Go through the material below and copy all lines with "locals".

== Segment start ==

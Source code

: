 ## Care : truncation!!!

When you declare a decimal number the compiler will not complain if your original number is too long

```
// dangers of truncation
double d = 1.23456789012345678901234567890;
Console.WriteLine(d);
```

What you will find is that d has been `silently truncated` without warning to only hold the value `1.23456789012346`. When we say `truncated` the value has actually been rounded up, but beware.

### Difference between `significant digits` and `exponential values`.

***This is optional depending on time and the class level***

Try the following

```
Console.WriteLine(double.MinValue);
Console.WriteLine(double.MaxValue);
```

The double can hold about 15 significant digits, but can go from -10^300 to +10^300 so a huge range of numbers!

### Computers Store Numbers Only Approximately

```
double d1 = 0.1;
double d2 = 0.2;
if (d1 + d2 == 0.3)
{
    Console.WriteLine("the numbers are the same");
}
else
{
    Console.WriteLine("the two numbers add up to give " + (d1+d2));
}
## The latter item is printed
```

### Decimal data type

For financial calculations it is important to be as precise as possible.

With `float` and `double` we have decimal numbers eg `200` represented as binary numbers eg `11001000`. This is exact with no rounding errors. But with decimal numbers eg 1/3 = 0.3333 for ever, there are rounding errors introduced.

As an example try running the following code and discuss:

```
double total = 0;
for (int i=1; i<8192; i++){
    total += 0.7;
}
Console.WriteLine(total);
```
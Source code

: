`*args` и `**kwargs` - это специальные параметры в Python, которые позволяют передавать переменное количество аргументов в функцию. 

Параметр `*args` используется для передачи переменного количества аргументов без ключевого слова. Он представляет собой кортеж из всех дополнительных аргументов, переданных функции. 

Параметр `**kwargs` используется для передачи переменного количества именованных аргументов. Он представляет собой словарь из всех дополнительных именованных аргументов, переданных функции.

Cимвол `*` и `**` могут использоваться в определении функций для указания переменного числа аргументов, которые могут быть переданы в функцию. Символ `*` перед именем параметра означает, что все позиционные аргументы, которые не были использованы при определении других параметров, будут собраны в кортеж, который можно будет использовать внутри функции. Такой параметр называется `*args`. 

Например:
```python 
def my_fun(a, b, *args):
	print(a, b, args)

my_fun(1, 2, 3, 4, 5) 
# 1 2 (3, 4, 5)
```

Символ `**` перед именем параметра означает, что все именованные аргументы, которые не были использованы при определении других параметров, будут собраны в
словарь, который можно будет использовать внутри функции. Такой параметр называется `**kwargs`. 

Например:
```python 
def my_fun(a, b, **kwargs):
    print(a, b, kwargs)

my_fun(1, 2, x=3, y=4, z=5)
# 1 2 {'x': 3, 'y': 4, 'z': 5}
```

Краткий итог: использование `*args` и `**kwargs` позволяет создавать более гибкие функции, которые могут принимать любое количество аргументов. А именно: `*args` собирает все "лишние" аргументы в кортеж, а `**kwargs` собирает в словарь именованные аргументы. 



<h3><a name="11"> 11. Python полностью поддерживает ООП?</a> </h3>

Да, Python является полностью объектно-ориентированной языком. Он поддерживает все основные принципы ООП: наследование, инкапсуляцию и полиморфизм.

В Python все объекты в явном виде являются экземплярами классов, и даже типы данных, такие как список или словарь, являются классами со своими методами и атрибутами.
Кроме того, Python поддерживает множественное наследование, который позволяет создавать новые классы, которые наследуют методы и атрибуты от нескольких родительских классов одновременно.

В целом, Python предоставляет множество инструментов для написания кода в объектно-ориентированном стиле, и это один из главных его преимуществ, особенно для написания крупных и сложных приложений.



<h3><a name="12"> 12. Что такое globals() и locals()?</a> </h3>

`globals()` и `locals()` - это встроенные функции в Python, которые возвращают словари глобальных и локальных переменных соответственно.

== Segment end ==

SOLUTION FOR THIS PROBLEM —
<h3><a name="12"> 12. Что такое globals() и locals()?</a> </h3>
`globals()` и `locals()` - это встроенные функции в Python, которые возвращают словари глобальных и локальных переменных соответственно.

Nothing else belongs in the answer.